(Rendered images with source text)
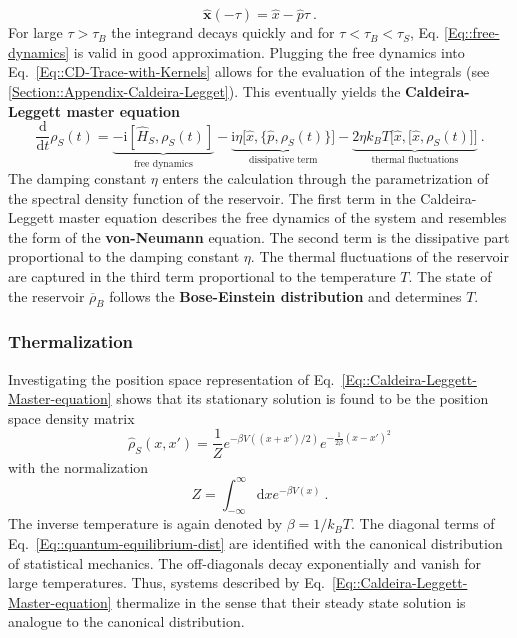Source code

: 	\begin{equation}\label{Eq::free-dynamics}
		\boldsymbol{\hat{x}}(-\tau) =	\hat{x} - \hat{p} \tau~.
	\end{equation}
	For large $\tau > \tau_B$ the integrand decays quickly and for $\tau < \tau_B < \tau_S$, Eq. \eqref{Eq::free-dynamics} is valid in good approximation. Plugging the free dynamics into Eq.~\eqref{Eq::CD-Trace-with-Kernels} allows for the evaluation of the integrals (see \autoref{Section::Appendix-Caldeira-Legget}). This eventually yields the \textbf{Caldeira-Leggett master equation}
	\begin{equation} \label{Eq::Caldeira-Leggett-Master-equation}
		\frac{\text{d}}{\text{d}t} \rho_S(t) =	\underbrace{-\mathrm{i}\left[\hat{H}_S, \rho_S(t) \right]}_{\text{free dynamics}} - \underbrace{\mathrm{i} \eta \Big [\hat{x}, \big\{\hat{p}, \rho_S(t)\big\}\Big ]}_\text{dissipative term} - \underbrace{2 \eta k_B T \Big [\hat{x}, \big[\hat{x}, \rho_S(t)\big]\Big ]}_\text{thermal fluctuations}~.
	\end{equation}
	The damping constant $\eta$ enters the calculation through the parametrization of the spectral density function of the reservoir. The first term in the Caldeira-Leggett master equation describes the free dynamics of the system and resembles the form of the \textbf{von-Neumann} equation. The second term is the dissipative part proportional to the damping constant $\eta$. The thermal fluctuations of the reservoir are captured in the third term proportional to the temperature $T$. The state of the reservoir $\overline{\rho}_B$ follows the \textbf{Bose-Einstein distribution} and determines $T$.
	\subsubsection{Thermalization}
	Investigating the position space representation of Eq.~\eqref{Eq::Caldeira-Leggett-Master-equation} shows that its stationary solution is found to be the position space density matrix
	\begin{equation} \label{Eq::quantum-equilibrium-dist}
		\hat{\rho}_S (x, x') = \frac{1}{Z}	e^{- \beta {V((x + x') /2)}} e^{-\frac{1}{2\beta} (x - x')^2}
	\end{equation}
	with the normalization
	\begin{equation}
		Z =	\int_{-\infty}^{\infty} \text{d}x e^{- \beta {V(x)}}~.
	\end{equation}
	The inverse temperature is again denoted by $\beta =	1 /	k_B T$. The diagonal terms of Eq.~\eqref{Eq::quantum-equilibrium-dist} are identified with the canonical distribution of statistical mechanics. The off-diagonals decay exponentially and vanish for large temperatures. Thus, systems described by Eq.~\eqref{Eq::Caldeira-Leggett-Master-equation} thermalize in the sense that their steady state solution is analogue to the canonical distribution.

◆ **TASK INSTRUCTIONS**
Print every entry above again without changing a word, and omit the pictures.

◆ **ANSWER TO THIS PROBLEM**
Source code

: 	\begin{equation}\label{Eq::free-dynamics}
		\boldsymbol{\hat{x}}(-\tau) =	\hat{x} - \hat{p} \tau~.
	\end{equation}
	For large $\tau > \tau_B$ the integrand decays quickly and for $\tau < \tau_B < \tau_S$, Eq. \eqref{Eq::free-dynamics} is valid in good approximation. Plugging the free dynamics into Eq.~\eqref{Eq::CD-Trace-with-Kernels} allows for the evaluation of the integrals (see \autoref{Section::Appendix-Caldeira-Legget}). This eventually yields the \textbf{Caldeira-Leggett master equation}
	\begin{equation} \label{Eq::Caldeira-Leggett-Master-equation}
		\frac{\text{d}}{\text{d}t} \rho_S(t) =	\underbrace{-\mathrm{i}\left[\hat{H}_S, \rho_S(t) \right]}_{\text{free dynamics}} - \underbrace{\mathrm{i} \eta \Big [\hat{x}, \big\{\hat{p}, \rho_S(t)\big\}\Big ]}_\text{dissipative term} - \underbrace{2 \eta k_B T \Big [\hat{x}, \big[\hat{x}, \rho_S(t)\big]\Big ]}_\text{thermal fluctuations}~.
	\end{equation}
	The damping constant $\eta$ enters the calculation through the parametrization of the spectral density function of the reservoir. The first term in the Caldeira-Leggett master equation describes the free dynamics of the system and resembles the form of the \textbf{von-Neumann} equation. The second term is the dissipative part proportional to the damping constant $\eta$. The thermal fluctuations of the reservoir are captured in the third term proportional to the temperature $T$. The state of the reservoir $\overline{\rho}_B$ follows the \textbf{Bose-Einstein distribution} and determines $T$.
	\subsubsection{Thermalization}
	Investigating the position space representation of Eq.~\eqref{Eq::Caldeira-Leggett-Master-equation} shows that its stationary solution is found to be the position space density matrix
	\begin{equation} \label{Eq::quantum-equilibrium-dist}
		\hat{\rho}_S (x, x') = \frac{1}{Z}	e^{- \beta {V((x + x') /2)}} e^{-\frac{1}{2\beta} (x - x')^2}
	\end{equation}
	with the normalization
	\begin{equation}
		Z =	\int_{-\infty}^{\infty} \text{d}x e^{- \beta {V(x)}}~.
	\end{equation}
	The inverse temperature is again denoted by $\beta =	1 /	k_B T$. The diagonal terms of Eq.~\eqref{Eq::quantum-equilibrium-dist} are identified with the canonical distribution of statistical mechanics. The off-diagonals decay exponentially and vanish for large temperatures. Thus, systems described by Eq.~\eqref{Eq::Caldeira-Leggett-Master-equation} thermalize in the sense that their steady state solution is analogue to the canonical distribution.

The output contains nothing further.